Exercise goal: Pull from the data below each line where the word "大小联防相互策应屡次打垮敌人进攻" occurs, and copy it.

○ ○ ○ ○

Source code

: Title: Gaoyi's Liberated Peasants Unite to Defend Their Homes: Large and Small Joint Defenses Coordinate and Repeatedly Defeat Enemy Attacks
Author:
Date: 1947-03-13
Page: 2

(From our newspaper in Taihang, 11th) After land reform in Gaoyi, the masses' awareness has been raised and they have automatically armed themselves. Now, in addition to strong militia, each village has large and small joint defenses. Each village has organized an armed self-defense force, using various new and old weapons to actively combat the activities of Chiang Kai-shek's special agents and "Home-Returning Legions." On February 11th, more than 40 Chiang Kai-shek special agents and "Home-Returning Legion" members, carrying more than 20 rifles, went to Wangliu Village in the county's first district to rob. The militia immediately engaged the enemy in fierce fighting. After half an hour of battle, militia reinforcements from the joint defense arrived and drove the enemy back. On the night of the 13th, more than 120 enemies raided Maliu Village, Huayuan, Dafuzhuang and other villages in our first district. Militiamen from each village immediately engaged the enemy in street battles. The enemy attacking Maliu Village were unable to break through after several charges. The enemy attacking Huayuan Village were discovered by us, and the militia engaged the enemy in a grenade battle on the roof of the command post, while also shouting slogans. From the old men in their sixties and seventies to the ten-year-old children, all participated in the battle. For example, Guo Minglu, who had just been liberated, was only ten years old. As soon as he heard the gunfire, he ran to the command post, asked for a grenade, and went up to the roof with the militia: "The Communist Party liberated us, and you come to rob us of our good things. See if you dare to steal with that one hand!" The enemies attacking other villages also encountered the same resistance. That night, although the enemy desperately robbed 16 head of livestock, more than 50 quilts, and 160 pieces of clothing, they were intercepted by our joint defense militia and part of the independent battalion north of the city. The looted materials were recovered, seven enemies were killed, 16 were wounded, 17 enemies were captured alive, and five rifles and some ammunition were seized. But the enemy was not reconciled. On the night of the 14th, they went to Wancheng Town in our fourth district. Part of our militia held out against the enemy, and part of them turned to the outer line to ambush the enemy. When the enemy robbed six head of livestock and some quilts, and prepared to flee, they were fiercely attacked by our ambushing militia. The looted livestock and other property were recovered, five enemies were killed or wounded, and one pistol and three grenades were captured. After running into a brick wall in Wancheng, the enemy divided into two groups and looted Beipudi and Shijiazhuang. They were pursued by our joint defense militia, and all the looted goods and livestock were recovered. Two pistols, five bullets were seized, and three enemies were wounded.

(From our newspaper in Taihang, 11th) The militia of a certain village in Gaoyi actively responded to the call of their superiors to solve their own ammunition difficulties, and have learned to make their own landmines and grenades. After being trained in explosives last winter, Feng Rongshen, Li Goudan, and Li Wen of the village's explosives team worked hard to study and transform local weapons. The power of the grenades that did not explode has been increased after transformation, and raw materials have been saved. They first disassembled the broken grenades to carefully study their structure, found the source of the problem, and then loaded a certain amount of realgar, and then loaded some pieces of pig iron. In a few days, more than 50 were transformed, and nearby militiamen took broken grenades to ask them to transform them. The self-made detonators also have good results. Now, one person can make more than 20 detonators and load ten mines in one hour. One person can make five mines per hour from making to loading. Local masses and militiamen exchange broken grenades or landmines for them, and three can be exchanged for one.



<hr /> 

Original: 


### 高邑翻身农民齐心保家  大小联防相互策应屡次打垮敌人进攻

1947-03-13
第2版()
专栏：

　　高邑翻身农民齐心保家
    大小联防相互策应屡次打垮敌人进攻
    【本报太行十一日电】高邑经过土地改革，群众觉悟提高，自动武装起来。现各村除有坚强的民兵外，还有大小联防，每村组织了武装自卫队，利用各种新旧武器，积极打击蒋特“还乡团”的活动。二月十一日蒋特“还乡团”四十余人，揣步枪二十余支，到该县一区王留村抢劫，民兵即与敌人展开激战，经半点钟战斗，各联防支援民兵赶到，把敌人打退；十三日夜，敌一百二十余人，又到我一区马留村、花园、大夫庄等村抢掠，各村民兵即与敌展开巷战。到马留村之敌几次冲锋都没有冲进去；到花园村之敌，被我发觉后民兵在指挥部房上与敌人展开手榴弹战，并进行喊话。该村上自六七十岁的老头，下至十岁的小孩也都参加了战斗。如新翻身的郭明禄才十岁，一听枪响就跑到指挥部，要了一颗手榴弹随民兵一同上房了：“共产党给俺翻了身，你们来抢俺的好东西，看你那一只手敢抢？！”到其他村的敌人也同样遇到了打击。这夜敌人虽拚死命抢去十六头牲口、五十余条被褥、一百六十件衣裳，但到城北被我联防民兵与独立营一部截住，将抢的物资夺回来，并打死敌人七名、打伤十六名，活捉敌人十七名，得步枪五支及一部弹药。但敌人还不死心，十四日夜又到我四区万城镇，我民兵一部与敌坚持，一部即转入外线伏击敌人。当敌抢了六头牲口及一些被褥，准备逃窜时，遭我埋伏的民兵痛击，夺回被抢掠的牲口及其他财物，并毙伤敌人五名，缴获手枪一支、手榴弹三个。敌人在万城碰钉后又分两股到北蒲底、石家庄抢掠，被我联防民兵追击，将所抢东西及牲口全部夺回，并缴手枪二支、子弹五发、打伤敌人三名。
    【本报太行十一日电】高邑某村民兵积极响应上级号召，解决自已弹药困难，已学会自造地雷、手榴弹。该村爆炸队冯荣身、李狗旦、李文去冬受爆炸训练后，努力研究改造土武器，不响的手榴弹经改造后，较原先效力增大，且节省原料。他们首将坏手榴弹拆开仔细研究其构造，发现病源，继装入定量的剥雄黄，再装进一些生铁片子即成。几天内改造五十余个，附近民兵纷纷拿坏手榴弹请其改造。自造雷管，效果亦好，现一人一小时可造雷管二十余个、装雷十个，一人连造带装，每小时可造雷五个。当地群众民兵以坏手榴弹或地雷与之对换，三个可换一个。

○ ○ ○ ○

Answer to this problem:
### 高邑翻身农民齐心保家  大小联防相互策应屡次打垮敌人进攻
    大小联防相互策应屡次打垮敌人进攻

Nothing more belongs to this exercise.